Fernanda Laguna (1972) is one of Argentina’s most active and influential artists, due to her multifaceted practice which centers on the visual arts but includes bold poetry and novels, the creation of a series of exhibition and gathering spaces, as well as a sustained social practice she has carried on in the marginalized neighborhood of Villa Fiorito. Laguna’s work is intersected by several recurring themes: desire expressed from a woman’s standpoint; a belief in the playful and irrational; a valorization of local every-day popular handcrafts and iconography, yet at the same time an interest in modernist traditions such as geometric abstraction or metaphysical painting. She is currently presenting a solo exhibition at Institute of Contemporary Art VCU, in Richmond, VA, curated by Dominic Willsdon. Her works are in the collections of Guggenheim Museum New York, LACMA, Centro Reina Sofia, Madrid, among other institutions.

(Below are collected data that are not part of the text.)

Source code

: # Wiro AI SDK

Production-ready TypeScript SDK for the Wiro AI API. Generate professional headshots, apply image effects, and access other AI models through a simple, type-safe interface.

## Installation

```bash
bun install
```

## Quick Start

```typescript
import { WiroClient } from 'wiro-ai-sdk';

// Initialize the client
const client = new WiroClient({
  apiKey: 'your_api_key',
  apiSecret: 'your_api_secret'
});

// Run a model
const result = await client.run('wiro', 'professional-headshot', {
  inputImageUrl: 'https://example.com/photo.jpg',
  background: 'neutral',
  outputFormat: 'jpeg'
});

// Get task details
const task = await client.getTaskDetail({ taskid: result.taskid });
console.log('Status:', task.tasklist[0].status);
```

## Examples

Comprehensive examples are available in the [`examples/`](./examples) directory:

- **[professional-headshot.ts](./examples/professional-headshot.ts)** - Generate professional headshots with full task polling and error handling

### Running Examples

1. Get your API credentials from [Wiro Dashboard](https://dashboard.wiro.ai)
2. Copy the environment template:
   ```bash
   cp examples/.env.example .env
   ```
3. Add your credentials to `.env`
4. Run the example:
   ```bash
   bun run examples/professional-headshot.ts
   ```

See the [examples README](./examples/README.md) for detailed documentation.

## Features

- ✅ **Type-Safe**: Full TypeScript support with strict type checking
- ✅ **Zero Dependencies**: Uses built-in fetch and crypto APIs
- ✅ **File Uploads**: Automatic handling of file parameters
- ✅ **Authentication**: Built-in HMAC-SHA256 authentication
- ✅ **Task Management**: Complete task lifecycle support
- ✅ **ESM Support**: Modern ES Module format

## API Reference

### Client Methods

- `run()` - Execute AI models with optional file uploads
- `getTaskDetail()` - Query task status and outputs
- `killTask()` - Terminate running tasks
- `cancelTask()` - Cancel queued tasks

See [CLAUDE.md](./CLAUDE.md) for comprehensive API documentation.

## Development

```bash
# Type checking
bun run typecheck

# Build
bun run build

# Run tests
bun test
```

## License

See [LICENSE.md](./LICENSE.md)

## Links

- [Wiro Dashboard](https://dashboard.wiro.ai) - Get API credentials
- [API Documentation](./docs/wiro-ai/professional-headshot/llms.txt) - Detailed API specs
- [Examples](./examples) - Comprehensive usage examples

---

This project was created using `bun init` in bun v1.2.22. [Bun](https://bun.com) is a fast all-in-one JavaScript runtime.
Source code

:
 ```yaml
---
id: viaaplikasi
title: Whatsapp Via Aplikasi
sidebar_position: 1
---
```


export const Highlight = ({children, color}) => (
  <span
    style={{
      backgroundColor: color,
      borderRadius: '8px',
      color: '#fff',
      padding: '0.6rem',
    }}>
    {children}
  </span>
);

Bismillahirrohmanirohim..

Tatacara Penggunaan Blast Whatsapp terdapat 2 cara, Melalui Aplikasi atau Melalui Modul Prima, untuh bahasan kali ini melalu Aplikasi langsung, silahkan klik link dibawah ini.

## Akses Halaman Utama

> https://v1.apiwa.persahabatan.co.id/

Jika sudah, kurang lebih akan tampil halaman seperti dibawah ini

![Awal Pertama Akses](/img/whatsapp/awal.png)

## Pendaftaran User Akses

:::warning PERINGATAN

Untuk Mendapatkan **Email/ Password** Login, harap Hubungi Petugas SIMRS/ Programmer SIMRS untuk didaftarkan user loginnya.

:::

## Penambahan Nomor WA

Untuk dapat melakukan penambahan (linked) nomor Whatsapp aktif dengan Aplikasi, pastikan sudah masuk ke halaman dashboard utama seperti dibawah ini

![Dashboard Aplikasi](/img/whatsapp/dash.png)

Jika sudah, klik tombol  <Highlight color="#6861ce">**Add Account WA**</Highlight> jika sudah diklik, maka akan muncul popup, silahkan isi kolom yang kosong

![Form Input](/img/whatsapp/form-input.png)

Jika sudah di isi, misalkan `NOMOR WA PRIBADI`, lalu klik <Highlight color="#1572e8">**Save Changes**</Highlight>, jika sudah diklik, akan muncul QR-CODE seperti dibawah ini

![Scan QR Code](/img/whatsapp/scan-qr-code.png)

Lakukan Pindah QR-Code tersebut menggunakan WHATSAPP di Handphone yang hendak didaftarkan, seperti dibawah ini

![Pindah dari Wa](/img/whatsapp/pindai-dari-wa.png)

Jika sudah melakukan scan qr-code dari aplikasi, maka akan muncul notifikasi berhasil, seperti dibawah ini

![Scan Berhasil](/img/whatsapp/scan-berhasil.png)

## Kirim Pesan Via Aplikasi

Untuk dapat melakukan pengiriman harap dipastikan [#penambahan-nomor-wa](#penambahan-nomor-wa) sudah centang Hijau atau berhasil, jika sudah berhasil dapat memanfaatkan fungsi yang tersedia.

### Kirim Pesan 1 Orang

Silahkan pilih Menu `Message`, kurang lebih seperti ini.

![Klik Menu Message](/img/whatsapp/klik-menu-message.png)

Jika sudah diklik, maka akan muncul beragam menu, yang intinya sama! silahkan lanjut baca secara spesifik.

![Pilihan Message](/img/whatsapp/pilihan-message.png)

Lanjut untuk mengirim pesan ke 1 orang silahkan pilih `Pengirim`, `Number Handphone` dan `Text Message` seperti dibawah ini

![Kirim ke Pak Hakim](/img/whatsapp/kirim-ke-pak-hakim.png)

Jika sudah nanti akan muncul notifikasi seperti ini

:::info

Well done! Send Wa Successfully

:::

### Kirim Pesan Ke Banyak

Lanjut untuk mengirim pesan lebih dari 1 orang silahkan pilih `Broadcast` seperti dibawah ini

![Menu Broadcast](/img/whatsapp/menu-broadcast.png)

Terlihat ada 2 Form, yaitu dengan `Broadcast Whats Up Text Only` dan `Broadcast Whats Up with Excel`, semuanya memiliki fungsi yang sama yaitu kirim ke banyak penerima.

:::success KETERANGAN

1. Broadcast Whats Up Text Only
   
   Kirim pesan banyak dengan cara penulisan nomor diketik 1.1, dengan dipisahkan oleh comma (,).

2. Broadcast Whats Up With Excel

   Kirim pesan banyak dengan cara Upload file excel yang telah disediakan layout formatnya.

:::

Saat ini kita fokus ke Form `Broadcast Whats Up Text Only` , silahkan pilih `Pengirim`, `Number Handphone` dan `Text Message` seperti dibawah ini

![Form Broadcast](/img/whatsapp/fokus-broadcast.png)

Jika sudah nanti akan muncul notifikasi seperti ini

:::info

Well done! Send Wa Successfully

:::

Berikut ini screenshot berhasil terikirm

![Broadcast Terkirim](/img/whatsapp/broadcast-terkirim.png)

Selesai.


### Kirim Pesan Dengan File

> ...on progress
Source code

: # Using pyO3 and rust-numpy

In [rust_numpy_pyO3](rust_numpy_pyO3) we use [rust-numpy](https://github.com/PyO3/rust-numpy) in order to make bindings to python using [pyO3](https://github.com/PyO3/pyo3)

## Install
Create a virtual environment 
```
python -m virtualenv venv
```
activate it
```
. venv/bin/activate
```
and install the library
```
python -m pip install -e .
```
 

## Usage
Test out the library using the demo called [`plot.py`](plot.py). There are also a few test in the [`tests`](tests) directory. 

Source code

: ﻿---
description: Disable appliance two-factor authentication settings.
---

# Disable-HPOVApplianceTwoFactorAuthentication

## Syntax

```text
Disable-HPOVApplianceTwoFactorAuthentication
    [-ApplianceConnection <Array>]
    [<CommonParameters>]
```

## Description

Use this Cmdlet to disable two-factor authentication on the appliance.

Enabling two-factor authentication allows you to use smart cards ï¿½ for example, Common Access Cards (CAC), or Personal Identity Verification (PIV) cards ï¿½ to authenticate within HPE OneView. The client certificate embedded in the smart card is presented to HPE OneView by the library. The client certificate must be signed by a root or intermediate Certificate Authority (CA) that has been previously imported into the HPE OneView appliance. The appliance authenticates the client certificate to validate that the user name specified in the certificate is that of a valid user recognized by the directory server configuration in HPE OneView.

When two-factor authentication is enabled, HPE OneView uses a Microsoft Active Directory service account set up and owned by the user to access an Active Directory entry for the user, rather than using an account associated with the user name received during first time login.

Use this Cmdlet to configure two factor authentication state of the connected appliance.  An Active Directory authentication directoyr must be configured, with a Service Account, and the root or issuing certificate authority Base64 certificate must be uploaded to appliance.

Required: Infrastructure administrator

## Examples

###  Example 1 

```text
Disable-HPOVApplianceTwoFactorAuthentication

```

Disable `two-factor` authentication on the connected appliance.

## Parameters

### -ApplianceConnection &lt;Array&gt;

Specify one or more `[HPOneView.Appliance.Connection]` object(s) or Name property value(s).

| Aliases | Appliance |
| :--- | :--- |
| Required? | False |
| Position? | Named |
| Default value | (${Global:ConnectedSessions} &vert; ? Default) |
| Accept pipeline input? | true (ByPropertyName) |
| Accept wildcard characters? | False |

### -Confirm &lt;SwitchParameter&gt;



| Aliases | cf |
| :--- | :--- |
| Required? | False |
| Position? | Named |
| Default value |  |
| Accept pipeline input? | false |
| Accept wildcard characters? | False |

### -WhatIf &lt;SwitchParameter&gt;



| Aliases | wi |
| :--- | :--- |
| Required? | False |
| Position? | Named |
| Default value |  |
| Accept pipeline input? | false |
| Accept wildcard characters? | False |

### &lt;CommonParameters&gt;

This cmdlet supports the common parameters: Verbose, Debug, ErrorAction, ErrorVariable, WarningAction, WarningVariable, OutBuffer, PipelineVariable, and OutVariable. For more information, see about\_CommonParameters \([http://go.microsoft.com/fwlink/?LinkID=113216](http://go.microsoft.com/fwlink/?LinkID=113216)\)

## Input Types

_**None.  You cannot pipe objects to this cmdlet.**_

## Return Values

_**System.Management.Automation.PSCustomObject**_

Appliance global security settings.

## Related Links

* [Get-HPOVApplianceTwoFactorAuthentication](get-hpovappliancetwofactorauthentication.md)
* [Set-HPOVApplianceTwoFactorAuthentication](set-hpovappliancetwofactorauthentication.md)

Adriana Bustos (1965) is a multimedia artist whose approach to her practice is investigative. History is her raw material, she seeks to expose historical narratives which have sustained systems of oppression. She does so by finding images that incarnate such matters, then re-contextualizing them through juxtaposition and montage. Her aim is to question how historical knowledge is constructed and how it affects our experiences today. Laborious, detailed drawing is often central to her approach to art-making, an alchemy through which the images’ energetic load is reworked when filtered by the artist’s eye and hand. In 2019 she participated in the Sharjah Biennial and in Cosmopolis 2, at Centre Pompidou, Paris, in 2020 in Dhaka Art Summit. She will be exhibiting at Cosmopolis 3 in Naples, Italy later this year. Her works are in the collections of Museo Reina Sofía and Fundación Arco, Madrid; Museo Banco de la República, Colombia; MALBA, Buenos Aires; Museum of Contemporary Art, Lisbon; AsiaCity Foundation, Singapore, among others.